Zu dem ext4 hilft zwei Minuten Foren Suche mit dem Suchbegriff "ext4", zb

https://forums.gentoo.org/viewtopic-t-721916-highlight-ext4.html

MfG

----------

## Max Steel

Kleine Zwischenfrage, funktioniert denn der X mit dem alten Treiber wenn du über die Konsole /etc/init.d/xdm restart eingibst? (Wenn ja ist es sehr stark similar mit meinem Problem (guggehier)

Und dann mal bitte noch deine Logs und evtl die Config dazu.

----------

## root_tux_linux

 *Finswimmer wrote:*   

> Na na na. 
> 
> Mach das bitte in zwei  separaten Threads.
> 
> Zu dem Problem:
> ...

 

Ganze einfach... 

Manche Programme/Pakete beschweren sich dann.

Weiss die genaue Fehlermeldung zwar nicht Mehr war aber irgendwas mit einer libGL.so.

 *Max Steel wrote:*   

> Kleine Zwischenfrage, funktioniert denn der X mit dem alten Treiber wenn du über die Konsole /etc/init.d/xdm restart eingibst? (Wenn ja ist es sehr stark similar mit meinem Problem (guggehier)
> 
> Und dann mal bitte noch deine Logs und evtl die Config dazu.

 

Nö, X bleibt schwarz ohne Fehlermeldung in der Xorg.0.log

 *Josef.95 wrote:*   

> Hallo
> 
> Das mit nVidia und dem nicht mehr startenden X hatte ich auch, kurioserweise funktioniert es bei mir mit einem ~.xinitrc Eintrag,
> 
> also zb für kde
> ...

 

Werd ich ausprobieren...

Ich sag mal Danke euch dreien und meld mich dann wieder wenn ichs ausprobiert habe.

----------

## Puschi

Hallo,

nach einem Kernel-Update muß nvidia-drivers neu emerge werden, damit die richtigen Module eingebunden werden.

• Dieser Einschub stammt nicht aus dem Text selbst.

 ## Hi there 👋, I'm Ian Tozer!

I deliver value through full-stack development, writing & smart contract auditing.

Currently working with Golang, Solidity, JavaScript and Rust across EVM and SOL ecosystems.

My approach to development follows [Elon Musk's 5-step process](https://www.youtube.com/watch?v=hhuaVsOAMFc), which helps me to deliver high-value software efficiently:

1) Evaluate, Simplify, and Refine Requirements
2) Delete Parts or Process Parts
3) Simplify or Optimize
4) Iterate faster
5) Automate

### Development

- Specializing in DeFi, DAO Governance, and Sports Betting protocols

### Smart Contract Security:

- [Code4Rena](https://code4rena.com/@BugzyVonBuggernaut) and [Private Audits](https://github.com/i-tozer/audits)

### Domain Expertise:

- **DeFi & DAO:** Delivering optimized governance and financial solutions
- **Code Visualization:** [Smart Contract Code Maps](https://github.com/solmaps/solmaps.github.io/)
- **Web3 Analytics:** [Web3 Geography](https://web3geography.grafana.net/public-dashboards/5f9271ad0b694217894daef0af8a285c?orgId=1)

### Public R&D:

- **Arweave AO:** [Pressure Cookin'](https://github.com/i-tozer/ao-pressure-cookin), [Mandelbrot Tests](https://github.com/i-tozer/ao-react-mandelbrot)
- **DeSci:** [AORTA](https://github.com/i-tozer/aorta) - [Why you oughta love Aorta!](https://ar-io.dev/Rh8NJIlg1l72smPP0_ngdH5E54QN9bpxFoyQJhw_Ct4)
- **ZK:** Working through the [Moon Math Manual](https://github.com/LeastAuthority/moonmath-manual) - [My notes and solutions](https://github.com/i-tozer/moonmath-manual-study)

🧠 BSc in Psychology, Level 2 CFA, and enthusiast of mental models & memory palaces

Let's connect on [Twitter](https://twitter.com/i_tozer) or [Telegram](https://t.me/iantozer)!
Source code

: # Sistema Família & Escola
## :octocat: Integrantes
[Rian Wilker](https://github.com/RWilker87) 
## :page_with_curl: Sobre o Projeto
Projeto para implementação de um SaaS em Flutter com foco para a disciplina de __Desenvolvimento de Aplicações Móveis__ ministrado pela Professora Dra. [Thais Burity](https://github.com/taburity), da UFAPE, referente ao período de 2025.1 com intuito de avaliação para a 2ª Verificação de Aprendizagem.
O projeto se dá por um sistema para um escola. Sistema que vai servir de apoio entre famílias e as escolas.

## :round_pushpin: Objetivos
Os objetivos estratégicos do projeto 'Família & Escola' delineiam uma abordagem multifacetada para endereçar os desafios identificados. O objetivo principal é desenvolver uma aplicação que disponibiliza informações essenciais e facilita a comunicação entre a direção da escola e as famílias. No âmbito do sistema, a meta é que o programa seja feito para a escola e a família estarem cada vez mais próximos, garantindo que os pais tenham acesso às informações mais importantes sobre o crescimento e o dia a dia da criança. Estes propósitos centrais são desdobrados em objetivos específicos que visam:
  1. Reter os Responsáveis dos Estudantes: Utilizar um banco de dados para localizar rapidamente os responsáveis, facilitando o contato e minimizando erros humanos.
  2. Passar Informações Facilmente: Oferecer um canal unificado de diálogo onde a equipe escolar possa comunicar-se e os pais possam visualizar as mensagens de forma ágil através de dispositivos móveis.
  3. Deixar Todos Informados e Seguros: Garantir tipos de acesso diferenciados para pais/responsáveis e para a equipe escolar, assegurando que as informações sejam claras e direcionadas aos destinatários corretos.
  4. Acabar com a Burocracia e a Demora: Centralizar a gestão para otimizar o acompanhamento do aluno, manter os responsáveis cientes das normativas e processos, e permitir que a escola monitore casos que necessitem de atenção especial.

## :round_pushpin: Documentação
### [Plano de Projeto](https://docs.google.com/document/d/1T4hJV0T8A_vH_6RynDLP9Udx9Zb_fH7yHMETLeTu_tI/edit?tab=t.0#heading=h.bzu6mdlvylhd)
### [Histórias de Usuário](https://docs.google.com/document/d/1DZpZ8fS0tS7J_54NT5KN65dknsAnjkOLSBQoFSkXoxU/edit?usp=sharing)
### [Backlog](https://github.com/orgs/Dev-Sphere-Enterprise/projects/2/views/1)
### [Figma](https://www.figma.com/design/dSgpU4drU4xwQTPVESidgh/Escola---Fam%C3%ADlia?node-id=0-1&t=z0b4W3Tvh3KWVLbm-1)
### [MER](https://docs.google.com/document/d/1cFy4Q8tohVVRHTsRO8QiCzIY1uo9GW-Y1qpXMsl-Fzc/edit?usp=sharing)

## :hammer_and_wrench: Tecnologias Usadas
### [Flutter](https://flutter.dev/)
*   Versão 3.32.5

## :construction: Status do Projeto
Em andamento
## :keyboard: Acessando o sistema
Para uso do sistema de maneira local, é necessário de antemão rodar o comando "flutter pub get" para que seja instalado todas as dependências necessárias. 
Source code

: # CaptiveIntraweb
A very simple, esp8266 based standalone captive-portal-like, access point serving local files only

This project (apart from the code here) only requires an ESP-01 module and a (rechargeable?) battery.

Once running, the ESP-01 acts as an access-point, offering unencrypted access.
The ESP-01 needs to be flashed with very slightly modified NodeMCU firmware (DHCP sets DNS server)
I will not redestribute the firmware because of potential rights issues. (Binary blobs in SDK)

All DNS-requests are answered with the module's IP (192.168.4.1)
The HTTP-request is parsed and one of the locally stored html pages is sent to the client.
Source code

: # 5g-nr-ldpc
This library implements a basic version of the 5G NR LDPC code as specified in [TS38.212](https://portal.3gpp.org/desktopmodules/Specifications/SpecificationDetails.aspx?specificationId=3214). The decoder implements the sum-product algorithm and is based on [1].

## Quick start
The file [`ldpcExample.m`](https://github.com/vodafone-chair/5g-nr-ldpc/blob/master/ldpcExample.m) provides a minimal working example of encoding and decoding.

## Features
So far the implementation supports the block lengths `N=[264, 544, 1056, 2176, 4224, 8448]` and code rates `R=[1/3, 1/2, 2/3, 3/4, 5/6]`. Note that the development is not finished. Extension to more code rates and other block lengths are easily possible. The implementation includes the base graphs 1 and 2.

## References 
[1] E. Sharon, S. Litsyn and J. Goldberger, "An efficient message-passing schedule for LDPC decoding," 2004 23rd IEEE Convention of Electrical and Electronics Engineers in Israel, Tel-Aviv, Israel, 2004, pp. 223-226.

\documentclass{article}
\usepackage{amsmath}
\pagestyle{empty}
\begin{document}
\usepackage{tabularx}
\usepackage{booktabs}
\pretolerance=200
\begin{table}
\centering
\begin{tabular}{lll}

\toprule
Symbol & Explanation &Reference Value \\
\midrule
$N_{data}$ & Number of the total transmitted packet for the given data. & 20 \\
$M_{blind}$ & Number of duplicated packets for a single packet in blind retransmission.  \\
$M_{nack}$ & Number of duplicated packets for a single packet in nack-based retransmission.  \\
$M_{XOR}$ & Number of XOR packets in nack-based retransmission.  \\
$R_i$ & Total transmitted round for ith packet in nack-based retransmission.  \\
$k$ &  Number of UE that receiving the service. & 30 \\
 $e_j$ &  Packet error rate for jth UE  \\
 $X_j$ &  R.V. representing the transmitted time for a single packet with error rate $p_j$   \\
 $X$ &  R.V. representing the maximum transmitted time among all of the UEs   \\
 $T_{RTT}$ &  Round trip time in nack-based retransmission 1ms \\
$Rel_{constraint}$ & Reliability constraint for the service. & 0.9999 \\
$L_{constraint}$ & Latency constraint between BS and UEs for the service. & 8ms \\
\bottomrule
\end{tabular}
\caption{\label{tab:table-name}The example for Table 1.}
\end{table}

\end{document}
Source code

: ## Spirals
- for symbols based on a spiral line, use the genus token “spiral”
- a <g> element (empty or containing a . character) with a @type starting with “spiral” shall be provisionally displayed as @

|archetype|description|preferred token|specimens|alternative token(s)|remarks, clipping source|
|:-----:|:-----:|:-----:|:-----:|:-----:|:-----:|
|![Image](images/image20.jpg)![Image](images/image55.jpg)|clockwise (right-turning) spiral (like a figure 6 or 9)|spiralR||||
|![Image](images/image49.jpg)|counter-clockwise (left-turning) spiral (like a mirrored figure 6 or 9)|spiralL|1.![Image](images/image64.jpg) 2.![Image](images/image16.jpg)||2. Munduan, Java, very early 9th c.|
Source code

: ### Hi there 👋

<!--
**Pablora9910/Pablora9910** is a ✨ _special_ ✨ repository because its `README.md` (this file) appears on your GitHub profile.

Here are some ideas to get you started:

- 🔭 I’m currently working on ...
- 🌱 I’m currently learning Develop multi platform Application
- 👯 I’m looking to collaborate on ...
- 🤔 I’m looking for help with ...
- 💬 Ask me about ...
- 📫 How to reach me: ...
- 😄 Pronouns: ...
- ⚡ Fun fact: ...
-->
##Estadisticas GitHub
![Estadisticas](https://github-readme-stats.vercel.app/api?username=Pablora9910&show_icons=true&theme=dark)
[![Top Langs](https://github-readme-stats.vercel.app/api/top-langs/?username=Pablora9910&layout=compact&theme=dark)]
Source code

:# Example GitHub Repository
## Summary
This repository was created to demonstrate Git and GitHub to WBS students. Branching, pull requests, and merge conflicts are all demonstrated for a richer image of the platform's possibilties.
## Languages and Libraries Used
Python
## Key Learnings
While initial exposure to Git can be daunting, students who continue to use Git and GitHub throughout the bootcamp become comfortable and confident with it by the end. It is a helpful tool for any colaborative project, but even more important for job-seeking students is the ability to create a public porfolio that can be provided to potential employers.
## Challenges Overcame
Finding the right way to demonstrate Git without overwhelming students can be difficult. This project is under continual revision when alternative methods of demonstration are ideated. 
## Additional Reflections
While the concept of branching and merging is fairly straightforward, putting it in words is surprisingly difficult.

Dabei ist es egal welcher Kernel kompiliert wurde. Es müssen nur die Kernel-Module von Nvidia neu kompiliert werden.

Puschi

----------

## root_tux_linux

 *Puschi wrote:*   

> Hallo,
> 
> nach einem Kernel-Update muß nvidia-drivers neu emerge werden, damit die richtigen Module eingebunden werden.
> 
> Dabei ist es egal welcher Kernel kompiliert wurde. Es müssen nur die Kernel-Module von Nvidia neu kompiliert werden.
> ...

 

Na das ist mir schon klar, sonst würde X auch garnicht starten!

Hier ist aber der Fall das trotz emerge --oneshot nvidia-drivers X zwar startet aber schwarz bleibt!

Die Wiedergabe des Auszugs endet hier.